[Dataset entries]
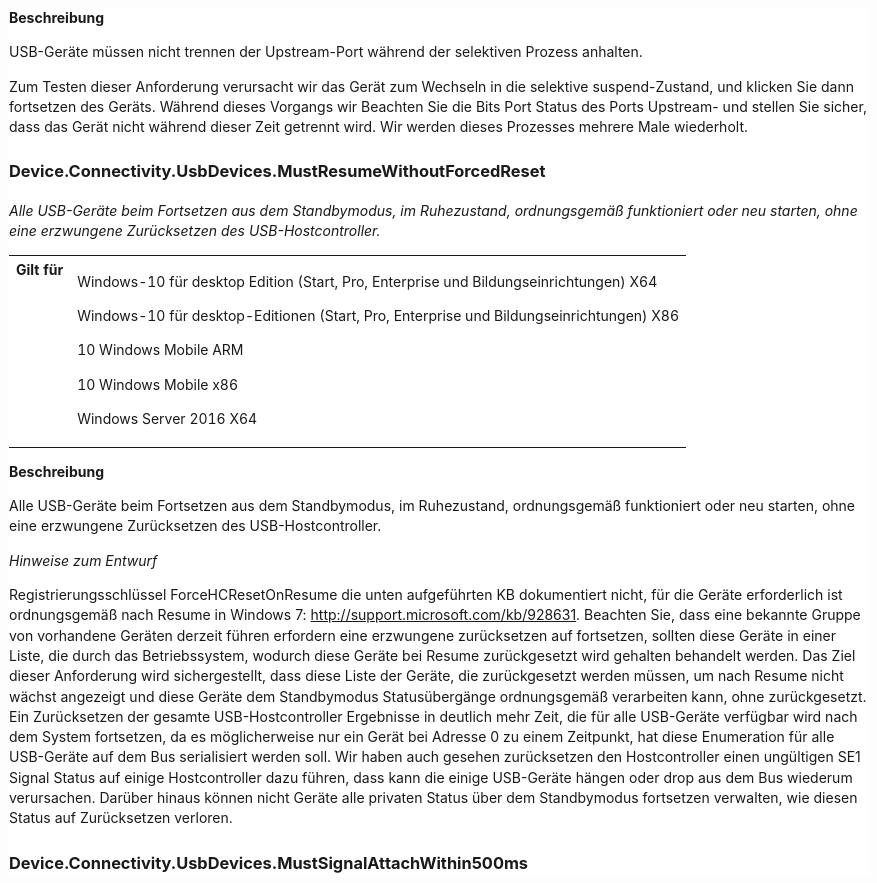 **Beschreibung**

USB-Geräte müssen nicht trennen der Upstream-Port während der selektiven Prozess anhalten.

Zum Testen dieser Anforderung verursacht wir das Gerät zum Wechseln in die selektive suspend-Zustand, und klicken Sie dann fortsetzen des Geräts. Während dieses Vorgangs wir Beachten Sie die Bits Port Status des Ports Upstream- und stellen Sie sicher, dass das Gerät nicht während dieser Zeit getrennt wird. Wir werden dieses Prozesses mehrere Male wiederholt.
 

### <a name="deviceconnectivityusbdevicesmustresumewithoutforcedreset"></a>Device.Connectivity.UsbDevices.MustResumeWithoutForcedReset

*Alle USB-Geräte beim Fortsetzen aus dem Standbymodus, im Ruhezustand, ordnungsgemäß funktioniert oder neu starten, ohne eine erzwungene Zurücksetzen des USB-Hostcontroller.*

<table>
<tr>
<th>Gilt für</th>
<td>
<p>Windows-10 für desktop Edition (Start, Pro, Enterprise und Bildungseinrichtungen) X64</p>
<p>Windows-10 für desktop-Editionen (Start, Pro, Enterprise und Bildungseinrichtungen) X86</p>
<p>10 Windows Mobile ARM</p>
<p>10 Windows Mobile x86</p>
<p>Windows Server 2016 X64</p>
</td></tr></table>

**Beschreibung**

Alle USB-Geräte beim Fortsetzen aus dem Standbymodus, im Ruhezustand, ordnungsgemäß funktioniert oder neu starten, ohne eine erzwungene Zurücksetzen des USB-Hostcontroller.

*Hinweise zum Entwurf*  

Registrierungsschlüssel ForceHCResetOnResume die unten aufgeführten KB dokumentiert nicht, für die Geräte erforderlich ist ordnungsgemäß nach Resume in Windows 7: <http://support.microsoft.com/kb/928631>.
Beachten Sie, dass eine bekannte Gruppe von vorhandene Geräten derzeit führen erfordern eine erzwungene zurücksetzen auf fortsetzen, sollten diese Geräte in einer Liste, die durch das Betriebssystem, wodurch diese Geräte bei Resume zurückgesetzt wird gehalten behandelt werden. Das Ziel dieser Anforderung wird sichergestellt, dass diese Liste der Geräte, die zurückgesetzt werden müssen, um nach Resume nicht wächst angezeigt und diese Geräte dem Standbymodus Statusübergänge ordnungsgemäß verarbeiten kann, ohne zurückgesetzt.
Ein Zurücksetzen der gesamte USB-Hostcontroller Ergebnisse in deutlich mehr Zeit, die für alle USB-Geräte verfügbar wird nach dem System fortsetzen, da es möglicherweise nur ein Gerät bei Adresse 0 zu einem Zeitpunkt, hat diese Enumeration für alle USB-Geräte auf dem Bus serialisiert werden soll. Wir haben auch gesehen zurücksetzen den Hostcontroller einen ungültigen SE1 Signal Status auf einige Hostcontroller dazu führen, dass kann die einige USB-Geräte hängen oder drop aus dem Bus wiederum verursachen. Darüber hinaus können nicht Geräte alle privaten Status über dem Standbymodus fortsetzen verwalten, wie diesen Status auf Zurücksetzen verloren.

### <a name="deviceconnectivityusbdevicesmustsignalattachwithin500ms"></a>Device.Connectivity.UsbDevices.MustSignalAttachWithin500ms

DESCRIPTION OF THE TASK
Repeat every record above exactly. Omit the pictures.

RESPONSE TO THE EXERCISE
 **Beschreibung**

USB-Geräte müssen nicht trennen der Upstream-Port während der selektiven Prozess anhalten.

Zum Testen dieser Anforderung verursacht wir das Gerät zum Wechseln in die selektive suspend-Zustand, und klicken Sie dann fortsetzen des Geräts. Während dieses Vorgangs wir Beachten Sie die Bits Port Status des Ports Upstream- und stellen Sie sicher, dass das Gerät nicht während dieser Zeit getrennt wird. Wir werden dieses Prozesses mehrere Male wiederholt.
 

### <a name="deviceconnectivityusbdevicesmustresumewithoutforcedreset"></a>Device.Connectivity.UsbDevices.MustResumeWithoutForcedReset

*Alle USB-Geräte beim Fortsetzen aus dem Standbymodus, im Ruhezustand, ordnungsgemäß funktioniert oder neu starten, ohne eine erzwungene Zurücksetzen des USB-Hostcontroller.*

<table>
<tr>
<th>Gilt für</th>
<td>
<p>Windows-10 für desktop Edition (Start, Pro, Enterprise und Bildungseinrichtungen) X64</p>
<p>Windows-10 für desktop-Editionen (Start, Pro, Enterprise und Bildungseinrichtungen) X86</p>
<p>10 Windows Mobile ARM</p>
<p>10 Windows Mobile x86</p>
<p>Windows Server 2016 X64</p>
</td></tr></table>

**Beschreibung**

Alle USB-Geräte beim Fortsetzen aus dem Standbymodus, im Ruhezustand, ordnungsgemäß funktioniert oder neu starten, ohne eine erzwungene Zurücksetzen des USB-Hostcontroller.

*Hinweise zum Entwurf*  

Registrierungsschlüssel ForceHCResetOnResume die unten aufgeführten KB dokumentiert nicht, für die Geräte erforderlich ist ordnungsgemäß nach Resume in Windows 7: <http://support.microsoft.com/kb/928631>.
Beachten Sie, dass eine bekannte Gruppe von vorhandene Geräten derzeit führen erfordern eine erzwungene zurücksetzen auf fortsetzen, sollten diese Geräte in einer Liste, die durch das Betriebssystem, wodurch diese Geräte bei Resume zurückgesetzt wird gehalten behandelt werden. Das Ziel dieser Anforderung wird sichergestellt, dass diese Liste der Geräte, die zurückgesetzt werden müssen, um nach Resume nicht wächst angezeigt und diese Geräte dem Standbymodus Statusübergänge ordnungsgemäß verarbeiten kann, ohne zurückgesetzt.
Ein Zurücksetzen der gesamte USB-Hostcontroller Ergebnisse in deutlich mehr Zeit, die für alle USB-Geräte verfügbar wird nach dem System fortsetzen, da es möglicherweise nur ein Gerät bei Adresse 0 zu einem Zeitpunkt, hat diese Enumeration für alle USB-Geräte auf dem Bus serialisiert werden soll. Wir haben auch gesehen zurücksetzen den Hostcontroller einen ungültigen SE1 Signal Status auf einige Hostcontroller dazu führen, dass kann die einige USB-Geräte hängen oder drop aus dem Bus wiederum verursachen. Darüber hinaus können nicht Geräte alle privaten Status über dem Standbymodus fortsetzen verwalten, wie diesen Status auf Zurücksetzen verloren.

### <a name="deviceconnectivityusbdevicesmustsignalattachwithin500ms"></a>Device.Connectivity.UsbDevices.MustSignalAttachWithin500ms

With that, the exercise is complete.